What is expected:
Quote the records beneath, complete and exact. Leave out images.

*** Material for the task Section Begins ***

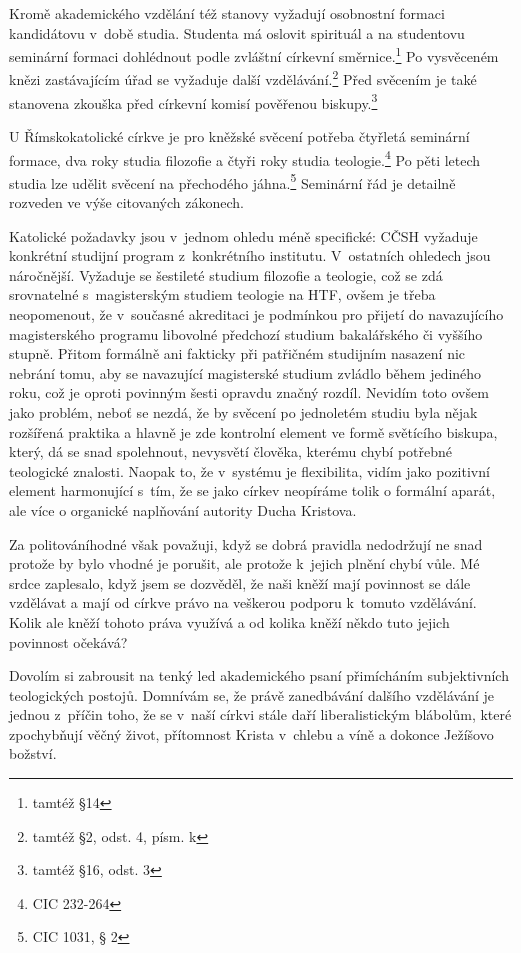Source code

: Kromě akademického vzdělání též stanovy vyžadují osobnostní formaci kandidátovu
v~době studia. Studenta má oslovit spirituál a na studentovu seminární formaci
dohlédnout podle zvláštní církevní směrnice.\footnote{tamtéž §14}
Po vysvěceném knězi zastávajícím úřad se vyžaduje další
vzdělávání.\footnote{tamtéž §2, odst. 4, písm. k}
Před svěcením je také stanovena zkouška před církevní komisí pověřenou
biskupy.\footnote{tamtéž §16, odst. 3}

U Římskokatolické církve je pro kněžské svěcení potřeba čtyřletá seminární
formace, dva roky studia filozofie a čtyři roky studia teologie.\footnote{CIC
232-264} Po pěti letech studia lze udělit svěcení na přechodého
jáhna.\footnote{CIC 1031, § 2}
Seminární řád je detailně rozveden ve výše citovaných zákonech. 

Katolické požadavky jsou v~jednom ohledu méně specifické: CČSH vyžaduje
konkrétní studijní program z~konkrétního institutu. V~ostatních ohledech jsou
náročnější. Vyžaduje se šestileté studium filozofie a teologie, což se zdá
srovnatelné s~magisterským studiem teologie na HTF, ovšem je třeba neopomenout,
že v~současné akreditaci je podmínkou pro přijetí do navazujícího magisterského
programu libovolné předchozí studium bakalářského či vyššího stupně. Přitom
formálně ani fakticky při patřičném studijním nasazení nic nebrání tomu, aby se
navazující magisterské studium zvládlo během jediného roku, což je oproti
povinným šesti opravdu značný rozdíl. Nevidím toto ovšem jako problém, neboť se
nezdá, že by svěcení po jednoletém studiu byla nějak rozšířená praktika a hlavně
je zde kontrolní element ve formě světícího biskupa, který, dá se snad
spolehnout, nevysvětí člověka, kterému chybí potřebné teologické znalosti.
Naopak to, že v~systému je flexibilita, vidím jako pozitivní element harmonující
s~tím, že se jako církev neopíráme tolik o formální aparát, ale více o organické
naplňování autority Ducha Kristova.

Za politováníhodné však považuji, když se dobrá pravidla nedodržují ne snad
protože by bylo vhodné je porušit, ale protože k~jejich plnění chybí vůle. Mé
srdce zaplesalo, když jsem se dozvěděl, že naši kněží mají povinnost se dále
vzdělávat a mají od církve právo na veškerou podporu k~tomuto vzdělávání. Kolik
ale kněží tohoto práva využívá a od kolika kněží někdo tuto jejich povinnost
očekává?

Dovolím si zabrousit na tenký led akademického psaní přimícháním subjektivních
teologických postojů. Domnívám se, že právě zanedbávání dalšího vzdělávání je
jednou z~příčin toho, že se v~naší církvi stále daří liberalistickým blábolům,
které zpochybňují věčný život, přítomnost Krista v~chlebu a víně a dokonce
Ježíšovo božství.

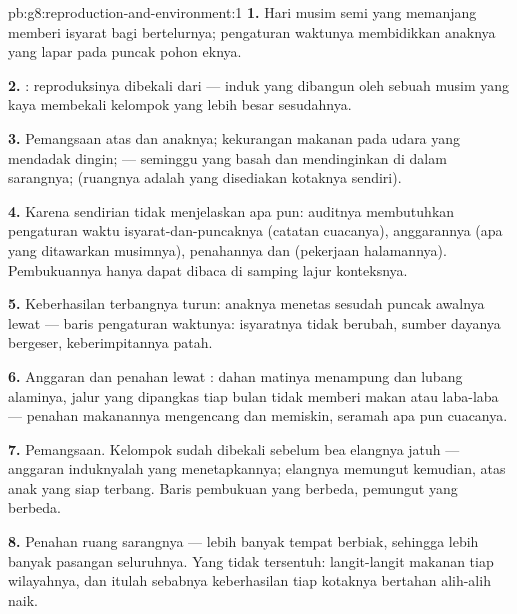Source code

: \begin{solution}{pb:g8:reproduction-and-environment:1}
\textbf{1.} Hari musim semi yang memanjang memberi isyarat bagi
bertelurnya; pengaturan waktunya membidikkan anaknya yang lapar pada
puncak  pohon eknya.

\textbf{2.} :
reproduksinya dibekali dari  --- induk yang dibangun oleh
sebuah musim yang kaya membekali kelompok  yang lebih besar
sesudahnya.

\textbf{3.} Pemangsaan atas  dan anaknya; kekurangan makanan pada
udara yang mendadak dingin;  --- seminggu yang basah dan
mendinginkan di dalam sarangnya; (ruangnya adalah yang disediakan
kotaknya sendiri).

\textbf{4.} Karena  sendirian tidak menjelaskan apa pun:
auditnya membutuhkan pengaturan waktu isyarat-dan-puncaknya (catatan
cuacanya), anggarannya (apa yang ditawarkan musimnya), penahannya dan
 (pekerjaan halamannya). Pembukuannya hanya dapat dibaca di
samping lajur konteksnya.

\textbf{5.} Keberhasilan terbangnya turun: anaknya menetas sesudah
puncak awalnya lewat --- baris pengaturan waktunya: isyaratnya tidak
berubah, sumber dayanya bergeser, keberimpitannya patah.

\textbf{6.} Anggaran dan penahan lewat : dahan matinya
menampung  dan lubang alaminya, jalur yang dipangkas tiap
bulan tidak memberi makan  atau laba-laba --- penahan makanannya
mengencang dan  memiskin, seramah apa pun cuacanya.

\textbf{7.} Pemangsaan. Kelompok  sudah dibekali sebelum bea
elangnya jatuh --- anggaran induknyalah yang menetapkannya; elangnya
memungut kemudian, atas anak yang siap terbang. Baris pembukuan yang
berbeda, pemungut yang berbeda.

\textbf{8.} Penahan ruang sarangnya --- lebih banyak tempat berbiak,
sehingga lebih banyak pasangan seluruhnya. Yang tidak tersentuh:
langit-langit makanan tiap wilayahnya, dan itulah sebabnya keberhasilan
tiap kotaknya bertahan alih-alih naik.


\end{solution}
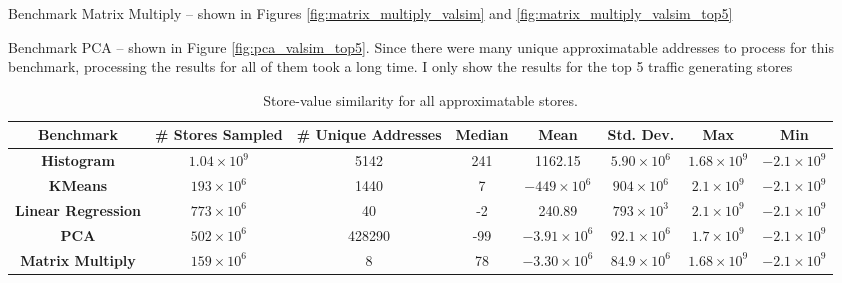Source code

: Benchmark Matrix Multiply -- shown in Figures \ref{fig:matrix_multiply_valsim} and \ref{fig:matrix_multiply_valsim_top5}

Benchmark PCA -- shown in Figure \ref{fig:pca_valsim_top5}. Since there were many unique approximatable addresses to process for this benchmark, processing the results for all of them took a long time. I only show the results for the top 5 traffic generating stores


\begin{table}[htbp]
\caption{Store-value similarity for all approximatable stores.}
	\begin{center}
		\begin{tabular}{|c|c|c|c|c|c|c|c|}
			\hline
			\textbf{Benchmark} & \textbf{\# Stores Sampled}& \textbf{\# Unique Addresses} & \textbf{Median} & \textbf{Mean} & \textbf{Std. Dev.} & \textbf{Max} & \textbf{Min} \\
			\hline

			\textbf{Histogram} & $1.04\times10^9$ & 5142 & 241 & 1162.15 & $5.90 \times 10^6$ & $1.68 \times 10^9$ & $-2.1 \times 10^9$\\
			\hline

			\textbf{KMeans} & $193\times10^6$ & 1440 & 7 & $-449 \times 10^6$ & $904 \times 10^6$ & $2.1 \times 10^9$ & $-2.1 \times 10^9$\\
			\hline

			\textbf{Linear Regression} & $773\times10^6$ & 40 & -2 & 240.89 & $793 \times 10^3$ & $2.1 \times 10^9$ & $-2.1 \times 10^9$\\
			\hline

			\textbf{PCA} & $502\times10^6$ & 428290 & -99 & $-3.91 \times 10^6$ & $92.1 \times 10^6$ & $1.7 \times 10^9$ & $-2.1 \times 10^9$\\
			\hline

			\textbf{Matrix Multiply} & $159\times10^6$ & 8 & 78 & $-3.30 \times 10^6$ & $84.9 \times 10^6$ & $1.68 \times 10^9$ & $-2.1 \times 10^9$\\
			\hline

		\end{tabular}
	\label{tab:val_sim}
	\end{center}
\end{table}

*** Material for the task Section Ends ***

Exercise output:
Source code

: Kromě akademického vzdělání též stanovy vyžadují osobnostní formaci kandidátovu
v~době studia. Studenta má oslovit spirituál a na studentovu seminární formaci
dohlédnout podle zvláštní církevní směrnice.\footnote{tamtéž §14}
Po vysvěceném knězi zastávajícím úřad se vyžaduje další
vzdělávání.\footnote{tamtéž §2, odst. 4, písm. k}
Před svěcením je také stanovena zkouška před církevní komisí pověřenou
biskupy.\footnote{tamtéž §16, odst. 3}

U Římskokatolické církve je pro kněžské svěcení potřeba čtyřletá seminární
formace, dva roky studia filozofie a čtyři roky studia teologie.\footnote{CIC
232-264} Po pěti letech studia lze udělit svěcení na přechodého
jáhna.\footnote{CIC 1031, § 2}
Seminární řád je detailně rozveden ve výše citovaných zákonech. 

Katolické požadavky jsou v~jednom ohledu méně specifické: CČSH vyžaduje
konkrétní studijní program z~konkrétního institutu. V~ostatních ohledech jsou
náročnější. Vyžaduje se šestileté studium filozofie a teologie, což se zdá
srovnatelné s~magisterským studiem teologie na HTF, ovšem je třeba neopomenout,
že v~současné akreditaci je podmínkou pro přijetí do navazujícího magisterského
programu libovolné předchozí studium bakalářského či vyššího stupně. Přitom
formálně ani fakticky při patřičném studijním nasazení nic nebrání tomu, aby se
navazující magisterské studium zvládlo během jediného roku, což je oproti
povinným šesti opravdu značný rozdíl. Nevidím toto ovšem jako problém, neboť se
nezdá, že by svěcení po jednoletém studiu byla nějak rozšířená praktika a hlavně
je zde kontrolní element ve formě světícího biskupa, který, dá se snad
spolehnout, nevysvětí člověka, kterému chybí potřebné teologické znalosti.
Naopak to, že v~systému je flexibilita, vidím jako pozitivní element harmonující
s~tím, že se jako církev neopíráme tolik o formální aparát, ale více o organické
naplňování autority Ducha Kristova.

Za politováníhodné však považuji, když se dobrá pravidla nedodržují ne snad
protože by bylo vhodné je porušit, ale protože k~jejich plnění chybí vůle. Mé
srdce zaplesalo, když jsem se dozvěděl, že naši kněží mají povinnost se dále
vzdělávat a mají od církve právo na veškerou podporu k~tomuto vzdělávání. Kolik
ale kněží tohoto práva využívá a od kolika kněží někdo tuto jejich povinnost
očekává?

Dovolím si zabrousit na tenký led akademického psaní přimícháním subjektivních
teologických postojů. Domnívám se, že právě zanedbávání dalšího vzdělávání je
jednou z~příčin toho, že se v~naší církvi stále daří liberalistickým blábolům,
které zpochybňují věčný život, přítomnost Krista v~chlebu a víně a dokonce
Ježíšovo božství.

Source code

: \begin{solution}{pb:g8:reproduction-and-environment:1}
\textbf{1.} Hari musim semi yang memanjang memberi isyarat bagi
bertelurnya; pengaturan waktunya membidikkan anaknya yang lapar pada
puncak  pohon eknya.

\textbf{2.} :
reproduksinya dibekali dari  --- induk yang dibangun oleh
sebuah musim yang kaya membekali kelompok  yang lebih besar
sesudahnya.

\textbf{3.} Pemangsaan atas  dan anaknya; kekurangan makanan pada
udara yang mendadak dingin;  --- seminggu yang basah dan
mendinginkan di dalam sarangnya; (ruangnya adalah yang disediakan
kotaknya sendiri).

\textbf{4.} Karena  sendirian tidak menjelaskan apa pun:
auditnya membutuhkan pengaturan waktu isyarat-dan-puncaknya (catatan
cuacanya), anggarannya (apa yang ditawarkan musimnya), penahannya dan
 (pekerjaan halamannya). Pembukuannya hanya dapat dibaca di
samping lajur konteksnya.

\textbf{5.} Keberhasilan terbangnya turun: anaknya menetas sesudah
puncak awalnya lewat --- baris pengaturan waktunya: isyaratnya tidak
berubah, sumber dayanya bergeser, keberimpitannya patah.

\textbf{6.} Anggaran dan penahan lewat : dahan matinya
menampung  dan lubang alaminya, jalur yang dipangkas tiap
bulan tidak memberi makan  atau laba-laba --- penahan makanannya
mengencang dan  memiskin, seramah apa pun cuacanya.

\textbf{7.} Pemangsaan. Kelompok  sudah dibekali sebelum bea
elangnya jatuh --- anggaran induknyalah yang menetapkannya; elangnya
memungut kemudian, atas anak yang siap terbang. Baris pembukuan yang
berbeda, pemungut yang berbeda.

\textbf{8.} Penahan ruang sarangnya --- lebih banyak tempat berbiak,
sehingga lebih banyak pasangan seluruhnya. Yang tidak tersentuh:
langit-langit makanan tiap wilayahnya, dan itulah sebabnya keberhasilan
tiap kotaknya bertahan alih-alih naik.


\end{solution}
Source code

: Benchmark Matrix Multiply -- shown in Figures \ref{fig:matrix_multiply_valsim} and \ref{fig:matrix_multiply_valsim_top5}

Benchmark PCA -- shown in Figure \ref{fig:pca_valsim_top5}. Since there were many unique approximatable addresses to process for this benchmark, processing the results for all of them took a long time. I only show the results for the top 5 traffic generating stores


\begin{table}[htbp]
\caption{Store-value similarity for all approximatable stores.}
	\begin{center}
		\begin{tabular}{|c|c|c|c|c|c|c|c|}
			\hline
			\textbf{Benchmark} & \textbf{\# Stores Sampled}& \textbf{\# Unique Addresses} & \textbf{Median} & \textbf{Mean} & \textbf{Std. Dev.} & \textbf{Max} & \textbf{Min} \\
			\hline

			\textbf{Histogram} & $1.04\times10^9$ & 5142 & 241 & 1162.15 & $5.90 \times 10^6$ & $1.68 \times 10^9$ & $-2.1 \times 10^9$\\
			\hline

			\textbf{KMeans} & $193\times10^6$ & 1440 & 7 & $-449 \times 10^6$ & $904 \times 10^6$ & $2.1 \times 10^9$ & $-2.1 \times 10^9$\\
			\hline

			\textbf{Linear Regression} & $773\times10^6$ & 40 & -2 & 240.89 & $793 \times 10^3$ & $2.1 \times 10^9$ & $-2.1 \times 10^9$\\
			\hline

			\textbf{PCA} & $502\times10^6$ & 428290 & -99 & $-3.91 \times 10^6$ & $92.1 \times 10^6$ & $1.7 \times 10^9$ & $-2.1 \times 10^9$\\
			\hline

			\textbf{Matrix Multiply} & $159\times10^6$ & 8 & 78 & $-3.30 \times 10^6$ & $84.9 \times 10^6$ & $1.68 \times 10^9$ & $-2.1 \times 10^9$\\
			\hline

		\end{tabular}
	\label{tab:val_sim}
	\end{center}
\end{table}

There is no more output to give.